Exercise goal
Read the data below. Then repeat all of it exactly.

The data section start

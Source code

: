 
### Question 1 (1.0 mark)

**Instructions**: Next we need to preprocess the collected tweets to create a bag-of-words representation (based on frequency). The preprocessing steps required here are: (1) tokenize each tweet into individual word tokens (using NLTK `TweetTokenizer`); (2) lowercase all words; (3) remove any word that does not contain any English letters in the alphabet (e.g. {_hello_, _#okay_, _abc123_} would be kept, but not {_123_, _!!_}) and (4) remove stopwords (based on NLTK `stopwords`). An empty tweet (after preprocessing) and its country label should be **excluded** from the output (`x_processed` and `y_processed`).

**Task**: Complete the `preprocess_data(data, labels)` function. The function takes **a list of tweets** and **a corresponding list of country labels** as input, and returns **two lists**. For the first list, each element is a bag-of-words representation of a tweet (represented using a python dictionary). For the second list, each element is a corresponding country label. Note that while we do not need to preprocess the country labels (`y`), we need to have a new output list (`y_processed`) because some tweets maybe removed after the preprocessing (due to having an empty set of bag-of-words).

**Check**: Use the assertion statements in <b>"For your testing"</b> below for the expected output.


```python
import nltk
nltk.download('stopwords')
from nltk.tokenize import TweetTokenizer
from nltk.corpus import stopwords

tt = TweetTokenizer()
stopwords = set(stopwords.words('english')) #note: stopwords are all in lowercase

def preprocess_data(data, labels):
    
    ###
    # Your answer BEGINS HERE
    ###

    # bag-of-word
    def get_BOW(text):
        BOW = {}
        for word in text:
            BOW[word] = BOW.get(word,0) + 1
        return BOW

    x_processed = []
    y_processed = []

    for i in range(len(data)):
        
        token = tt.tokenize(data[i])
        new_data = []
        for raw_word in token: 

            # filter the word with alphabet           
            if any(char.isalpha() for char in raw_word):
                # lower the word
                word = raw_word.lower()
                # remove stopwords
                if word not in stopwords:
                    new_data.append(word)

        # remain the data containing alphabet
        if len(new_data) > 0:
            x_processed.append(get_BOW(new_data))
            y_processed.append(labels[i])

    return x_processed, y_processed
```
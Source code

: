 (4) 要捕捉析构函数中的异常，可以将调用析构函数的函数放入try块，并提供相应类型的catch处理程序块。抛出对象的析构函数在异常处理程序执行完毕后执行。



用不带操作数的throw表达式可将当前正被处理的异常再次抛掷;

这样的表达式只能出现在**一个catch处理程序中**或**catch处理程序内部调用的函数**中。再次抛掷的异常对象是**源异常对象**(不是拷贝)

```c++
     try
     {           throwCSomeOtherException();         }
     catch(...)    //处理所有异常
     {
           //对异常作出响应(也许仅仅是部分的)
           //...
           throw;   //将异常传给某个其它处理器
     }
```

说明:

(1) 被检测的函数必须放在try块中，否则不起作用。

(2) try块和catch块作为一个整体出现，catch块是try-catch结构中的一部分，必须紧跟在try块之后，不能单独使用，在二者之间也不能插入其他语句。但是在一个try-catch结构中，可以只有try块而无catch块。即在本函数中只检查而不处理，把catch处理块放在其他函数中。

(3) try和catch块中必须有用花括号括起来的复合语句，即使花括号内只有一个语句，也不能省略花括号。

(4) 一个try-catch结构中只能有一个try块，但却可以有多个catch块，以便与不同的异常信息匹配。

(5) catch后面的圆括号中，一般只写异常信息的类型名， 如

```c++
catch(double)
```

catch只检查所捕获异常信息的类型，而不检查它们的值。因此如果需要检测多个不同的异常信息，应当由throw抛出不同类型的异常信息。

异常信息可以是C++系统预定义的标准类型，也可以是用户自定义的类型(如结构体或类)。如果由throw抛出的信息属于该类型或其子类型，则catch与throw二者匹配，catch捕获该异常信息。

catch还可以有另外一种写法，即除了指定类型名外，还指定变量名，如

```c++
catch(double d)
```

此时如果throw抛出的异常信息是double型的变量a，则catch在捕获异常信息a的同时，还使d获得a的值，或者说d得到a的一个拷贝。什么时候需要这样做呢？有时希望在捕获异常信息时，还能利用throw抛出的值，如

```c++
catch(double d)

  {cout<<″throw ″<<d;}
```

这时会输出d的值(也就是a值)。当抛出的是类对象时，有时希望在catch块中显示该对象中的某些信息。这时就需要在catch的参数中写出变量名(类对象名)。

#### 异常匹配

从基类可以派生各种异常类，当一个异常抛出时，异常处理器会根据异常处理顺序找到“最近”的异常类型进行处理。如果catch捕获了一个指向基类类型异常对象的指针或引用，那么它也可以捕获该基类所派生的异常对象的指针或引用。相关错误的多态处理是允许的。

The data section end

Exercise solution
Source code

: 
### Question 1 (1.0 mark)

**Instructions**: Next we need to preprocess the collected tweets to create a bag-of-words representation (based on frequency). The preprocessing steps required here are: (1) tokenize each tweet into individual word tokens (using NLTK `TweetTokenizer`); (2) lowercase all words; (3) remove any word that does not contain any English letters in the alphabet (e.g. {_hello_, _#okay_, _abc123_} would be kept, but not {_123_, _!!_}) and (4) remove stopwords (based on NLTK `stopwords`). An empty tweet (after preprocessing) and its country label should be **excluded** from the output (`x_processed` and `y_processed`).

**Task**: Complete the `preprocess_data(data, labels)` function. The function takes **a list of tweets** and **a corresponding list of country labels** as input, and returns **two lists**. For the first list, each element is a bag-of-words representation of a tweet (represented using a python dictionary). For the second list, each element is a corresponding country label. Note that while we do not need to preprocess the country labels (`y`), we need to have a new output list (`y_processed`) because some tweets maybe removed after the preprocessing (due to having an empty set of bag-of-words).

**Check**: Use the assertion statements in <b>"For your testing"</b> below for the expected output.


```python
import nltk
nltk.download('stopwords')
from nltk.tokenize import TweetTokenizer
from nltk.corpus import stopwords

tt = TweetTokenizer()
stopwords = set(stopwords.words('english')) #note: stopwords are all in lowercase

def preprocess_data(data, labels):
    
    ###
    # Your answer BEGINS HERE
    ###

    # bag-of-word
    def get_BOW(text):
        BOW = {}
        for word in text:
            BOW[word] = BOW.get(word,0) + 1
        return BOW

    x_processed = []
    y_processed = []

    for i in range(len(data)):
        
        token = tt.tokenize(data[i])
        new_data = []
        for raw_word in token: 

            # filter the word with alphabet           
            if any(char.isalpha() for char in raw_word):
                # lower the word
                word = raw_word.lower()
                # remove stopwords
                if word not in stopwords:
                    new_data.append(word)

        # remain the data containing alphabet
        if len(new_data) > 0:
            x_processed.append(get_BOW(new_data))
            y_processed.append(labels[i])

    return x_processed, y_processed
```
Source code

: (4) 要捕捉析构函数中的异常，可以将调用析构函数的函数放入try块，并提供相应类型的catch处理程序块。抛出对象的析构函数在异常处理程序执行完毕后执行。



用不带操作数的throw表达式可将当前正被处理的异常再次抛掷;

这样的表达式只能出现在**一个catch处理程序中**或**catch处理程序内部调用的函数**中。再次抛掷的异常对象是**源异常对象**(不是拷贝)

```c++
     try
     {           throwCSomeOtherException();         }
     catch(...)    //处理所有异常
     {
           //对异常作出响应(也许仅仅是部分的)
           //...
           throw;   //将异常传给某个其它处理器
     }
```

说明:

(1) 被检测的函数必须放在try块中，否则不起作用。

(2) try块和catch块作为一个整体出现，catch块是try-catch结构中的一部分，必须紧跟在try块之后，不能单独使用，在二者之间也不能插入其他语句。但是在一个try-catch结构中，可以只有try块而无catch块。即在本函数中只检查而不处理，把catch处理块放在其他函数中。

(3) try和catch块中必须有用花括号括起来的复合语句，即使花括号内只有一个语句，也不能省略花括号。

(4) 一个try-catch结构中只能有一个try块，但却可以有多个catch块，以便与不同的异常信息匹配。

(5) catch后面的圆括号中，一般只写异常信息的类型名， 如

```c++
catch(double)
```

catch只检查所捕获异常信息的类型，而不检查它们的值。因此如果需要检测多个不同的异常信息，应当由throw抛出不同类型的异常信息。

异常信息可以是C++系统预定义的标准类型，也可以是用户自定义的类型(如结构体或类)。如果由throw抛出的信息属于该类型或其子类型，则catch与throw二者匹配，catch捕获该异常信息。

catch还可以有另外一种写法，即除了指定类型名外，还指定变量名，如

```c++
catch(double d)
```

此时如果throw抛出的异常信息是double型的变量a，则catch在捕获异常信息a的同时，还使d获得a的值，或者说d得到a的一个拷贝。什么时候需要这样做呢？有时希望在捕获异常信息时，还能利用throw抛出的值，如

```c++
catch(double d)

  {cout<<″throw ″<<d;}
```

这时会输出d的值(也就是a值)。当抛出的是类对象时，有时希望在catch块中显示该对象中的某些信息。这时就需要在catch的参数中写出变量名(类对象名)。

#### 异常匹配

从基类可以派生各种异常类，当一个异常抛出时，异常处理器会根据异常处理顺序找到“最近”的异常类型进行处理。如果catch捕获了一个指向基类类型异常对象的指针或引用，那么它也可以捕获该基类所派生的异常对象的指针或引用。相关错误的多态处理是允许的。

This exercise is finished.